Force's squad included seven players who have no Super 15 experience.
"Ideally we want to play against the strongest sides we possibly can," said Gatland.
"If we can't, then we are going to have to replicate some of it in training potentially.
"That is something we learned from 2009. We arrived at that first Test against South Africa thinking we were in pretty good nick and there was a big step up. I don't think we will get caught this time.
"We have just got to be aware of the opposition we are playing, and if we do get victories like this, then not get carried away with it."
Former England and Lions coach Sir Clive Woodward suggested the Lions were being treated with "contempt" after the Force rested half of their first-choice team.
Force coach Michael Foley decided to juggle his resources ahead of two matches in five days, with his side facing a Super 15 match against New South Wales Waratahs on Sunday.
Although Gatland steered clear of endorsing Woodward's comments, he did suggest Australia should consider the implications of hosting the Lions.
While the Queensland Reds are likely to provide a much sterner test on Saturday, they, like the Waratahs, ACT Brumbies and Melbourne Rebels, will not be fielding most of their Wallabies, who are in camp preparing for the three-Test series.
"I don't really want to comment on what Clive's got to say," Gatland said.
"I think there is something special and unique about Lions tours and you have got to embrace them. The amount of money it is going to generate for Australian rugby, they need to take it seriously.
"The Force were thinking about their Super 15 game on Sunday and made a few changes. That is their prerogative. Ideally we'd have liked to have played a stronger side but we just made the focus about ourselves. I am sure the Reds will be a lot tougher in Brisbane on Saturday.
"It was a good hit-out. We spoke at half-time about making sure we played for the full 80 minutes, and we did that.
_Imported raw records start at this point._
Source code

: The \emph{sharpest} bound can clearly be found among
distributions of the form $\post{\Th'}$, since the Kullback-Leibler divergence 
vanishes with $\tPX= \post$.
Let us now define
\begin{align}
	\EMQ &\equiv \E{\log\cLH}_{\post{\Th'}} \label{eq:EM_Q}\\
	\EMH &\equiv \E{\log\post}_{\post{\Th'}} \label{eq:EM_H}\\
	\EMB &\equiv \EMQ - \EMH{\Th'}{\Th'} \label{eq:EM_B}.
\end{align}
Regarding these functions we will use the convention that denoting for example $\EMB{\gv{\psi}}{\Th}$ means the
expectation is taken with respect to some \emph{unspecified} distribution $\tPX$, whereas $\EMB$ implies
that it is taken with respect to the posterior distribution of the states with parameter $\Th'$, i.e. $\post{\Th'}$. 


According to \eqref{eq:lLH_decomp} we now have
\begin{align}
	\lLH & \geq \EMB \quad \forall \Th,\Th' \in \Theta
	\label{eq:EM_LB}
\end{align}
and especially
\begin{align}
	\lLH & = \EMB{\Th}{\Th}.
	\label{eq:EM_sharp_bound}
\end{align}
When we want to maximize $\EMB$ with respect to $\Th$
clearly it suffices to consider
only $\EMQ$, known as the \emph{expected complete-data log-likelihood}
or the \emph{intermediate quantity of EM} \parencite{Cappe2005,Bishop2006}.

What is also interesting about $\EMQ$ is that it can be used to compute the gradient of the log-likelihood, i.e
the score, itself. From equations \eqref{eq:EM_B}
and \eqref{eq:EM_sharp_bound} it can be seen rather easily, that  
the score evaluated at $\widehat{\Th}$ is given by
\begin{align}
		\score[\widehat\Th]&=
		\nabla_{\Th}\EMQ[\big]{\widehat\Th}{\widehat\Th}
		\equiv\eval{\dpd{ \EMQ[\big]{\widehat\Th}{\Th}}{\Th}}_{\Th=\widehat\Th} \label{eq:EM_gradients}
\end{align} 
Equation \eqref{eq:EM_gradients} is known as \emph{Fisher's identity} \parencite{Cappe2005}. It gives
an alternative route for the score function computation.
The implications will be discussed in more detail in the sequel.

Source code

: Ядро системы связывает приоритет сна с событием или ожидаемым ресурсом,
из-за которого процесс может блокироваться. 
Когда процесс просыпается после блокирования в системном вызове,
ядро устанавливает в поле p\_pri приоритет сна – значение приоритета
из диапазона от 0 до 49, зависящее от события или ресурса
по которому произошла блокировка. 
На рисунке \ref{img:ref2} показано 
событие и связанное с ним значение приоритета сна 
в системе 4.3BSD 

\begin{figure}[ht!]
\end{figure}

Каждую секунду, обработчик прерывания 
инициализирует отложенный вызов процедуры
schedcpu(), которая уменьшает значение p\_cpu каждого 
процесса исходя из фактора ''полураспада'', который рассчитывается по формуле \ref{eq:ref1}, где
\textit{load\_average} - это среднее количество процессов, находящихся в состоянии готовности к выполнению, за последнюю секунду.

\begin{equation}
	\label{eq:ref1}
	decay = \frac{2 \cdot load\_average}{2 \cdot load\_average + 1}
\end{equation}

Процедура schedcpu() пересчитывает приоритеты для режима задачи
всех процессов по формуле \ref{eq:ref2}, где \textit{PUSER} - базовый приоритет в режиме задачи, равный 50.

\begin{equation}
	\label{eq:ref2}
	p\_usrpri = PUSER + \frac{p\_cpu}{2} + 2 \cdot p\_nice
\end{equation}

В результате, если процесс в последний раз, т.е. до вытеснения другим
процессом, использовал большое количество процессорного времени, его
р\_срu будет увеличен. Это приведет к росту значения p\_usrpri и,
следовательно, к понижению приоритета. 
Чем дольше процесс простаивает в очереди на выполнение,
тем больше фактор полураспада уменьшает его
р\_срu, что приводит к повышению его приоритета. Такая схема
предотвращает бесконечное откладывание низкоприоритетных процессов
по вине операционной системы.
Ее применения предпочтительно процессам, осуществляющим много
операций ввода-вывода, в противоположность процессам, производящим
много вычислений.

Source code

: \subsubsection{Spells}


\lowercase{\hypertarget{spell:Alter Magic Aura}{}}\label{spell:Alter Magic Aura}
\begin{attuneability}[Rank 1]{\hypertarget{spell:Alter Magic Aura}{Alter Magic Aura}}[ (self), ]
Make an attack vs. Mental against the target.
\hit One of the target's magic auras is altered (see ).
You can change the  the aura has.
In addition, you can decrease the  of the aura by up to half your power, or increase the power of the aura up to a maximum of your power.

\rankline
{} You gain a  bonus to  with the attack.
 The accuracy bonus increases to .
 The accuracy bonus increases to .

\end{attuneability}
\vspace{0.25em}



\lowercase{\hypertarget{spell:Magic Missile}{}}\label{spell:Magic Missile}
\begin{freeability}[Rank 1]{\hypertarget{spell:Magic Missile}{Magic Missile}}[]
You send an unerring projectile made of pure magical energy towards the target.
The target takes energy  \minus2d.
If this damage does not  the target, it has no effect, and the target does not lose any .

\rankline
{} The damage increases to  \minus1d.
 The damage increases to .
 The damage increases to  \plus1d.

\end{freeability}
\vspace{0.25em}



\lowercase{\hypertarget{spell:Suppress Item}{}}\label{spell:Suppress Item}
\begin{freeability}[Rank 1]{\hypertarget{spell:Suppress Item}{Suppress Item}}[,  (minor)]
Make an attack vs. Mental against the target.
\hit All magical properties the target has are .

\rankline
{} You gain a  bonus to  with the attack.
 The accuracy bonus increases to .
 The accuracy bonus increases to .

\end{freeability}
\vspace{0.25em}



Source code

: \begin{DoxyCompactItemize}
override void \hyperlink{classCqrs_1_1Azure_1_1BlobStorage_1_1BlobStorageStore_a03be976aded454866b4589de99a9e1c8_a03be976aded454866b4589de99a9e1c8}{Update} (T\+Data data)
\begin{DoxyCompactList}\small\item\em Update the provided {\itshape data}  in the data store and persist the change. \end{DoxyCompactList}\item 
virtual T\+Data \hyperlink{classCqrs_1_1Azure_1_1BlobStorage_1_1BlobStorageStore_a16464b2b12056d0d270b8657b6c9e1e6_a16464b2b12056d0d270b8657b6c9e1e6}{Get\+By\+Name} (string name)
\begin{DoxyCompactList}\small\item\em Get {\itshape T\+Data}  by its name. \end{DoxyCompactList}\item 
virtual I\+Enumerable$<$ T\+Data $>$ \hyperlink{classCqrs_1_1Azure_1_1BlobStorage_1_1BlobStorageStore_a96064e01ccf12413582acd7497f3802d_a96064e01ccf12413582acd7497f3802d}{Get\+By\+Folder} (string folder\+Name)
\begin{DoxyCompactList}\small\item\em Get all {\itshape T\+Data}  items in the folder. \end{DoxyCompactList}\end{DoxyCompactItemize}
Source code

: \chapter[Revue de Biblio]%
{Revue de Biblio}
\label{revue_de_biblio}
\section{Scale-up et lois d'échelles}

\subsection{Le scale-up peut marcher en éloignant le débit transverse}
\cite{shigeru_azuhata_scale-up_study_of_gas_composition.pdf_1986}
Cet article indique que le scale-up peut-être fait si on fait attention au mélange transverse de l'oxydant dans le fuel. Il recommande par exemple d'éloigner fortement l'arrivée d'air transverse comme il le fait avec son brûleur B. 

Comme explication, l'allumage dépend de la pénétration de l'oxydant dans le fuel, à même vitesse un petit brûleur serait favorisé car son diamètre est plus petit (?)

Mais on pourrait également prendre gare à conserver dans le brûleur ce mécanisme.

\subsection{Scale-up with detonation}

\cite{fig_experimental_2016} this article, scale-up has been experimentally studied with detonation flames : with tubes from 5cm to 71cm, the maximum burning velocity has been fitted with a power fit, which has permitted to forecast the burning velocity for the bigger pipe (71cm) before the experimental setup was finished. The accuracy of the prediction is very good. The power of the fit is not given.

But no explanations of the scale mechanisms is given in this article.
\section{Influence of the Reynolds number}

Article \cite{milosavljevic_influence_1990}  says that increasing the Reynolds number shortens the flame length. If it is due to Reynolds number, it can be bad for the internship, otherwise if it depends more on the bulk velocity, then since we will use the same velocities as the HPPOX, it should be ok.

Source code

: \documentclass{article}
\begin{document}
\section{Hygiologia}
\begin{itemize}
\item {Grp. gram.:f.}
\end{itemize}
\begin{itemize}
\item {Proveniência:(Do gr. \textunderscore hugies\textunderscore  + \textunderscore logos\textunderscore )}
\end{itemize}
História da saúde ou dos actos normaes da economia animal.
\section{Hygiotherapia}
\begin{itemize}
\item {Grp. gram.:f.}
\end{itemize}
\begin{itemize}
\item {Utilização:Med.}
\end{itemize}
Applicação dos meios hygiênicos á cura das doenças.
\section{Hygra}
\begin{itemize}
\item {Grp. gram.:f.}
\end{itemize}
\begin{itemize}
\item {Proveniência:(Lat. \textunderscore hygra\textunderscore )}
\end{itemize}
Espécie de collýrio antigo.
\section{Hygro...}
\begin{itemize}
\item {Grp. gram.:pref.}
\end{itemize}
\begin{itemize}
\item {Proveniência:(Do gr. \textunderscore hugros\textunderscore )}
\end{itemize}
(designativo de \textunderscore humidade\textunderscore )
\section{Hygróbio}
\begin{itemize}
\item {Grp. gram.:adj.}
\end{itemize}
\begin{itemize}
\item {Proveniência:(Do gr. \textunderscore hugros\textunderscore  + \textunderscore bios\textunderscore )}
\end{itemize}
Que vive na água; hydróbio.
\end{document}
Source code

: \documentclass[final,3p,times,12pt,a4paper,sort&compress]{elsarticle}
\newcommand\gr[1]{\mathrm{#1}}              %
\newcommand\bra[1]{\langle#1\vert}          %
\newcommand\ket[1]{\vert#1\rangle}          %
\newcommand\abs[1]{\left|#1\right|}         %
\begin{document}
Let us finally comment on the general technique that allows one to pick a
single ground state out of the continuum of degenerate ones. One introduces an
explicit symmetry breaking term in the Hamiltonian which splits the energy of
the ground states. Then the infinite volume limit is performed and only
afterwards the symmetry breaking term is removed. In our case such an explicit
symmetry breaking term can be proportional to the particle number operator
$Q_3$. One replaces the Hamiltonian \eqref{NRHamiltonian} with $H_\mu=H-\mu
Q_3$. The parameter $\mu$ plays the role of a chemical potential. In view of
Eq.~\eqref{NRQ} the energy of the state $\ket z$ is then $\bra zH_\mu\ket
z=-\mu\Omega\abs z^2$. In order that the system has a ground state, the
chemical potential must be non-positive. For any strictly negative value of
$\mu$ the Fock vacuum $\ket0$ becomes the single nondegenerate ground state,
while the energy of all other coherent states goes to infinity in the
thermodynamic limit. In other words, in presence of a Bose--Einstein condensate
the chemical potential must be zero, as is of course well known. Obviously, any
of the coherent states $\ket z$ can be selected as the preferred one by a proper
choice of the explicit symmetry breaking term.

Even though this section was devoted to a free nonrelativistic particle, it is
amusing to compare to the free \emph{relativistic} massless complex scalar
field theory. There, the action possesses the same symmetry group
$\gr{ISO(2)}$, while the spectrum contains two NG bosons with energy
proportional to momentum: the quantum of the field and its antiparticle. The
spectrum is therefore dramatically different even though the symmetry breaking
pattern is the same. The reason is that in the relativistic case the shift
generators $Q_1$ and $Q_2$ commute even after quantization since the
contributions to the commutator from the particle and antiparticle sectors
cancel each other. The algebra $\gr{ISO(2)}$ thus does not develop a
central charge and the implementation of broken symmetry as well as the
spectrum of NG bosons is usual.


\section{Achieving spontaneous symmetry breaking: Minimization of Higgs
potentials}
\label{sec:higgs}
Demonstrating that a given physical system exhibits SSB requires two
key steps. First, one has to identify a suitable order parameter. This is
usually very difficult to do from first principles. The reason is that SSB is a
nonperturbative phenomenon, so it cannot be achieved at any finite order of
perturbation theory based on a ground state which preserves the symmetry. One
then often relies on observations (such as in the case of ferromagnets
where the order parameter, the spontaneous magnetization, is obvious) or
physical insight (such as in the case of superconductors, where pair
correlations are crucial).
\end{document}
There are things for us to work on, our shape. We fixed a couple of things up defensively at half-time, and it was pleasing we came out afterwards, scored pretty quickly and kept that tempo."
Captain Brian O'Driscoll bagged two tries, the first after a neat combination on the left wing with George North, the second after a sizzling move involving Jonny Sexton and centre partner Manu Tuilagi.
"I really enjoyed it, there was good chat from him," said O'Driscoll of Tuilagi, who showed plenty of his trademark power. "I think we did OK. We tried to play off one another, and read one another. It wasn't flawless but I think we did some good things, and hopefully the partnership will be better for having had this game if we manage to play together again."
One area where there were no flaws was the goal-kicking department, where full-back Leigh Halfpenny landed 11 kicks from 11 attempts, converting all nine tries in a 24-point haul.
"We have got one of the best goal-kicking coaches in the world [Neil Jenkins] and three top-quality kickers [Halfpenny, Jonny Sexton and Owen Farrell]," added Gatland, who said he let Jenkins decide whether Halfpenny or Sexton should take on the kicking duties. "Stuart Hogg has been doing quite a bit of work with 'Jenks' as well, so there is four of them. We are pretty fortunate at the moment.
"I think Jonny was a bit disappointed he wasn't kicking tonight. Both of them would have equally done a good job. The good thing was there were a lot of pretty difficult ones from the sideline. Goal-kicking is a hugely important factor in international rugby and you have got to nail your kicks."